JF Ptak Science Books Quick Post
Edmund Ledger (1841-1914, 38-year Member Royal Astronomical Society, professor of astronomy at Gresham College, 1875-1914) asks an excellent question in his short article, “The Canals of Mars”, in the Scientific American Supplement of 1903 (#1434 June 27, 1903, p 22983-4). He quickly reviews some current thinking on Schiaparelli's canali and their reception as “canals”, made by Martians, and in his doubt asks the question: “Are they really there?”1
The canals had been questioned before of course, including by Ledger himself. Earlier in 1895 Ledger described one impossibility of the Seechi-named and employed-by- Schiaparelli canali as canals just in their sheer size: that in order for astronomers to observe the canals that they had to be at least 20 miles wide in addition to being thousands of miles long...a feat too great for anything to accomplish, something far beyond comprehension. (The Suez canal, completed not long before this, would have been nothing compared to the Martian works, being just about five times as long as the canali were thought to be wide. Also thinking no doubt would have been tempered in a bad way—like a poorly tempered anvil and its unpleasing response to being struck by a hammer—by the French failures in the decades that they squandered trying to build the 50-mile-long Panama Canal.)

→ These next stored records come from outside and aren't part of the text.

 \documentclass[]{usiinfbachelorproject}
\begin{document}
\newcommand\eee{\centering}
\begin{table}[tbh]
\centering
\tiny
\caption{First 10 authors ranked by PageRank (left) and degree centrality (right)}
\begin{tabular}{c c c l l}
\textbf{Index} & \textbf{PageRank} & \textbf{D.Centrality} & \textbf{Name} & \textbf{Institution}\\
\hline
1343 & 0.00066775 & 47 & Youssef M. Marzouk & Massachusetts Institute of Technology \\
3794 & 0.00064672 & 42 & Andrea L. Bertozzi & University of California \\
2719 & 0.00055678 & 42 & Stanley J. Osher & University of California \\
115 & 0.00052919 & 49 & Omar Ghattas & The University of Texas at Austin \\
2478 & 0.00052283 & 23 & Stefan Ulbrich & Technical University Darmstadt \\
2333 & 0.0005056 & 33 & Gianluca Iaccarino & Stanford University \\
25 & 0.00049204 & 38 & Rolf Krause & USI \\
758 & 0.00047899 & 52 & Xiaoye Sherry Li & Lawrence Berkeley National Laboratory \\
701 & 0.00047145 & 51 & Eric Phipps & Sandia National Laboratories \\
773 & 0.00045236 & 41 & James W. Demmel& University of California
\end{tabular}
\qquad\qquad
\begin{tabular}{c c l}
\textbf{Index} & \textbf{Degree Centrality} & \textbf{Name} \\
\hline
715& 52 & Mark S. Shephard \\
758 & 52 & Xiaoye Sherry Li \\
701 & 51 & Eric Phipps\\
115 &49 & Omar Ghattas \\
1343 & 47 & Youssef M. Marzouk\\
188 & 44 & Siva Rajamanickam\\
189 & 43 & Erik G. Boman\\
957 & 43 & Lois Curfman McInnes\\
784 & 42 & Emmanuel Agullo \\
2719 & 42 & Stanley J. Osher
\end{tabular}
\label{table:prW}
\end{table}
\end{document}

In the next year, in the article “Are the Canals of Mars Illusions?” in Scientific American (12 March 1904 issue), the imagery of the “created image” is continued. In this article the work of Mr. E. W. Maunder and E. M. Antoniadi is described as is their evocative and poetic conclusions about the “Martian Canal system...figured by Schiaparelli and others” being “largely an illusion”, discussing the possibility that the canals were “cerebral images”. There wouldn't be a true "first" photograph of the canals until Carl O. Lampland's successes in the summer of 1905--they indeed proved the existence of canals of some sort, but the work by Lowell's assistant although good enough to prove that something was indeed there they were not good enough to prove Lowell's point, though they were still used as confirmation of the theories in spite of their failings. As a matter of fact the British Astronomical Society adopted the position in their 1906 annual meeting that the Lampland photos served as the confirmation that Lowell had been seeking. It would be the Frenchman Antoniadi who would in 1909-1910 put the final blow to Lowell's ideas of a creative intelligence being the primum mobili of the canals through a series of painstakingly-made photos of the planet with Europe's largest telescope, at Meudon. They revealed that the canals as hard geometric forms had indeed been a sort of optical illusion, and that the new photos showed them in their true and far more complex existence.
Notes:
- Even at this early date in the issue of Life-on-Mars there was a fair amount of information disseminated to the general scientific periodicals like the Scientific American. For example, as early as 1873 the question is asked "The Planet Mars—Is it Inhabited?" (Scientific American 29, 210-210, 4 October 1873); along with "Another World Inhabited like our Own" (Supplement 7, 2787-2788 10 May 1879); and "Signaling to the Planets" by Robert S. Ball, Supplement 32, 13106-13107, 19 September 1891). Then of course came the full-court press of Percival Lowell, seeing his first effort to Scientific American Supplement in "Mars" , (vol 38, 15724-15724. 10 November 1894); with the idea of constructed canals and vegetation visited in "Artificial Imitation of the Germination of the Canals of Mars", (Supplement 35, 14361-14362, 25 March 1893); and "The Circulation of Water in the Atmosphere of Mars" by Camille Flammarion (Supplement 39, 16112-16112, 27 April 1895). And so on. Perhaps I like the Ledger question so much because it is so clear and direct. Overall in nearly all of these articles that I have seen in the SciAm very very few supported the Lowell theories outside of Lowell himself.